Potrero 1010 incorporates a 1-acre park flanked on each side by residential structures.
Bruce Damonte Potrero 1010 incorporates a 1-acre park flanked on each side by residential structures.

Editor's Note: This article was updated on November 28th.

Over the past 12 years, David Baker Architects, Equity Residential, James E. Roberts-Obayashi Corp., and the city of San Francisco have transformed a onetime urban brownfield site into Potrero 1010, a 453-unit community that meshes mixed-income residential with neighborhood-serving public space in San Francisco’s Potrero neighborhood.

Potrero 1010’s two residential buildings, the Egg and the Wedge, stand on either end of the triangular site, framing the 1-acre public park in the center of the property. The park, once an underutilized boulevard, was landscaped by CMG and built out using San Francisco’s community benefit district funds. The space features a public dog park, a soft play surface, and an open-event lawn. While the park is owned by the city, Equity Residential is committed to maintaining the space.

The park’s placement divides the site’s residential footage into two, uneven parts.
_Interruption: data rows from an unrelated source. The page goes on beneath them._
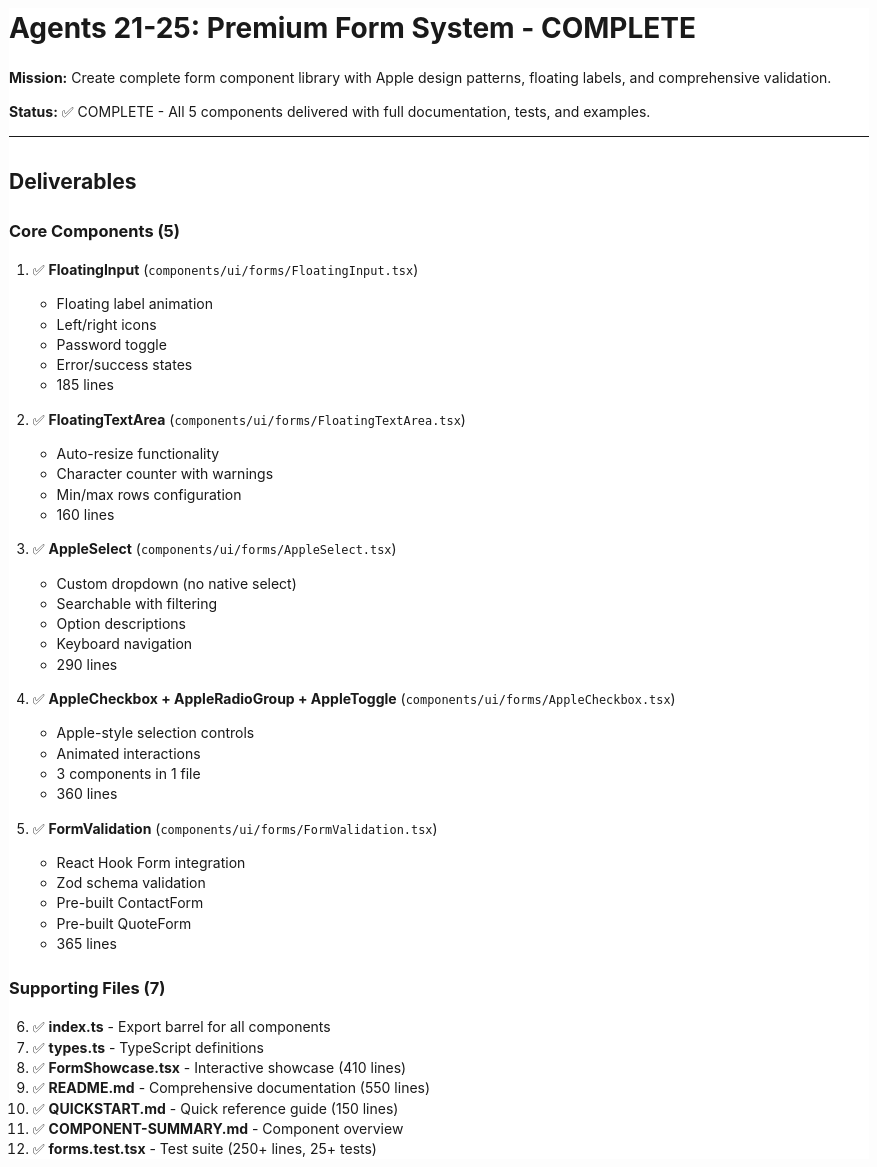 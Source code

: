 # Agents 21-25: Premium Form System - COMPLETE

**Mission:** Create complete form component library with Apple design patterns, floating labels, and comprehensive validation.

**Status:** ✅ COMPLETE - All 5 components delivered with full documentation, tests, and examples.

---

## Deliverables

### Core Components (5)

1. ✅ **FloatingInput** (`components/ui/forms/FloatingInput.tsx`)
   - Floating label animation
   - Left/right icons
   - Password toggle
   - Error/success states
   - 185 lines

2. ✅ **FloatingTextArea** (`components/ui/forms/FloatingTextArea.tsx`)
   - Auto-resize functionality
   - Character counter with warnings
   - Min/max rows configuration
   - 160 lines

3. ✅ **AppleSelect** (`components/ui/forms/AppleSelect.tsx`)
   - Custom dropdown (no native select)
   - Searchable with filtering
   - Option descriptions
   - Keyboard navigation
   - 290 lines

4. ✅ **AppleCheckbox + AppleRadioGroup + AppleToggle** (`components/ui/forms/AppleCheckbox.tsx`)
   - Apple-style selection controls
   - Animated interactions
   - 3 components in 1 file
   - 360 lines

5. ✅ **FormValidation** (`components/ui/forms/FormValidation.tsx`)
   - React Hook Form integration
   - Zod schema validation
   - Pre-built ContactForm
   - Pre-built QuoteForm
   - 365 lines

### Supporting Files (7)

6. ✅ **index.ts** - Export barrel for all components
7. ✅ **types.ts** - TypeScript definitions
8. ✅ **FormShowcase.tsx** - Interactive showcase (410 lines)
9. ✅ **README.md** - Comprehensive documentation (550 lines)
10. ✅ **QUICKSTART.md** - Quick reference guide (150 lines)
11. ✅ **COMPONENT-SUMMARY.md** - Component overview
12. ✅ **forms.test.tsx** - Test suite (250+ lines, 25+ tests)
The Wedge covers almost half of the property, while the much smaller Egg sits on the opposite corner. “We had these two buildings on either side of the park, which was a good thing, because it’s a pretty good-sized project,” says David Baker, principal of David Baker Architects. “And if you divide it by a park, that breaks the scale a little bit more than one big pile of buildings.”

Baker wanted the Egg to look “as different as possible” from most modern multifamily housing, which he considers “really boxy.” He settled on a curved design ringed in standing-seam, galvanized metal, with a sawtooth edge on one side. The sawtooth’s angle directs the building’s view away from the adjacent freeway and toward the downtown area. “We really changed the feel of that building and made it really unique and interesting,” Baker says.

The Wedge features a geometric façade split down the middle by a mid-block pedestrian passageway. The path leads under the Wedge’s overhead resident passage, past open storefronts and ground-level “flex” lofts, and out to 7,000 square feet of PDR (production, distribution, and repair) space along the property’s northern edge. This space is now occupied by studios and galleries for the California College of the Arts.

Potrero 1010 opened its first residential phase in late 2016 and completed construction with the opening of the public park in 2017. The residential portion includes studio apartments, the flex lofts, and one- and two-bedroom units. One in five units is designated affordable and reserved for families earning 50% of the area median income. Beyond their residential use, the Egg and Wedge feature 18,000 square feet of community amenities, including lounges, a dog wash, and a fitness center, and 14,000 square feet of ground-floor retail space.

The community leased quickly, according to Baker, and now stands at 97% to 98% occupancy. “In these big projects, you can have permanent models, so they spent a ton of money doing this gorgeous model,” Baker says. “I was giving a tour of the building, and I said, ‘Oh, can I show people the model?’ And [the management] said, ‘They took it down.’ And I said, ‘Why?’ and they said, ‘Because we rented it.’ They didn’t need a model.”